Llevo mucho tiempo guardando silencio, demasiado. Y ha llegado el momento de contarlo todo. Me lo debo a mí misma, pues sé que mi final se acerca, y se lo debo, sobre todo, a Rosalind. Han pasado casi cincuenta años y mi pobre hija sigue preguntándose qué pasó, qué me sucedió... Cada vez que ella intentaba recordar aquellos once días de su infancia, tratando de arrojar luz sobre un misterio que yo misma inventé, le respondía con evasivas y me refugiaba en el olvido, con la esperanza de que, más pronto que tarde, no hiciera falta simular la amnesia. Pero la memoria es caprichosa: es posible que a mis 85 años no sepa lo que desayuné ayer, pero sigo acordándome de todos los calculados pasos que di entre el 4 y el 15 de diciembre de 1926. Y aunque Rosalind dejó hace tiempo de interrogarme, quizás porque, finalmente, ha optado por vivir sin saber, que a veces es el mejor modo de vida, aquí estoy, una vez más, sentada ante mi Remington y tecleando para contar una historia que fue real, aunque parezca inventada.

Yo sabía que Archibald tenía una amante. Hacía meses que le notaba distante, aunque él había intentado suavizar su frío carácter por miedo a ser descubierto. Incluso le dio por traerme flores, bombones o lo que más a mano tuviera de sus continuos viajes a Londres. Aquellos agasajos me hicieron sospechar y se lo comenté a Carlo, mi secretaria, que le quitó hierro al asunto. Pero yo, que vivía tan pendiente de mi propia ficción que a veces me olvidaba de vivir, le imaginé protagonizando una de las tramas amorosas que salían de mi mente, y me aterroricé. Dejé pasar unos días, en los que incluso renuncié a escribir para ver si mis sospechas eran fruto de un equivocado arrebato creativo, pero la ansiedad fue en aumento. Y, entonces, llegó aquella carta.

Carta sin remite

Iba dirigida a él, Coronel Archibald Christie, pero carecía de remite. Nada más ver el sobre, recorrido por una estilizada letra, en tinta azul, no tuve dudas: era ella. Lo abrí enseguida, ante la aprobadora mirada de Carlo. Se llamaba Nancy Neele y en apenas unas líneas, además de confesarle que le amaba, le explicaba que el fin de semana siguiente no podrían verse, porque debía acompañar a su madre hasta Dartford para visitar a una moribunda tía lejana a la que esperaban persuadir para que dejara a su jovencísima sobrina su herencia. Se despedía con un beso y le rogaba que cumpliera su promesa. Al terminar de leerla, la arrojé a la chimenea y, sin perder la calma, empecé a urdir mi plan.

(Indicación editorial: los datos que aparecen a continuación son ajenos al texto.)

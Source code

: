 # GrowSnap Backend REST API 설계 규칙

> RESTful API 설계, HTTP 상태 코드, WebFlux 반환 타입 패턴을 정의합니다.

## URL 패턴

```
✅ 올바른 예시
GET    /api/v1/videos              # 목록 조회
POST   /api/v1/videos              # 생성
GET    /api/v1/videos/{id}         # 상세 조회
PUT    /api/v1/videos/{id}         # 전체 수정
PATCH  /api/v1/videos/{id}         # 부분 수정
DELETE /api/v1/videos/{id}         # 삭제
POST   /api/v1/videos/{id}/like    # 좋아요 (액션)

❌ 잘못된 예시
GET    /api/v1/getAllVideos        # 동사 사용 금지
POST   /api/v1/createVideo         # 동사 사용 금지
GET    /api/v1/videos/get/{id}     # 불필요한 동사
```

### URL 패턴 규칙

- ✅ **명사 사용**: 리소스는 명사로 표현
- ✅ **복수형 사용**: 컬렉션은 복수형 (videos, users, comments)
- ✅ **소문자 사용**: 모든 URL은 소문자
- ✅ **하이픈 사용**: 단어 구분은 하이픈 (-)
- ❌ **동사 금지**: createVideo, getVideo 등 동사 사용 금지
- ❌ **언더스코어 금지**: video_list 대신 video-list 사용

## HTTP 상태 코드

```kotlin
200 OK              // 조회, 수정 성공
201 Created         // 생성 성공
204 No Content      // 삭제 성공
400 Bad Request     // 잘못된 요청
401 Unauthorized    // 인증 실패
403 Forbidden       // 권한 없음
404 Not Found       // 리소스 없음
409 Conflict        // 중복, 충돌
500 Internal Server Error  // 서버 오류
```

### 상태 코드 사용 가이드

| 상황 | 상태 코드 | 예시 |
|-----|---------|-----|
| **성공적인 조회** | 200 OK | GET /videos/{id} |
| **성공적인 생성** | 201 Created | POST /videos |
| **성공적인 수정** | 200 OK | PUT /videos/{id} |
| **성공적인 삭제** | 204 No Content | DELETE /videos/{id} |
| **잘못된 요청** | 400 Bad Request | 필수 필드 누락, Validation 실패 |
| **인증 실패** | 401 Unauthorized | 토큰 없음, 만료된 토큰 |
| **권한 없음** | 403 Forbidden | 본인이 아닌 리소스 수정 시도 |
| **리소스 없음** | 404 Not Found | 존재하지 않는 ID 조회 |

Pensé en esperar a que pasaran las Navidades para evitarle ese último sufrimiento a Rosalind, pero cada vez me resultaba más difícil compartir lecho con Archibald. Hasta que, una noche, en duermevela, soñé que acudía a Arnold, el farmacéutico de Guildford, en busca de un veneno rápido e indoloro. No me veía capaz de aquello, pero tan macabra fantasía me sirvió para no retrasar más mi decisión. Se lo conté a Carlo y, aunque al principio titubeó -era de naturaleza temerosa-, accedió a ayudarme en todo y hasta el final, como siempre.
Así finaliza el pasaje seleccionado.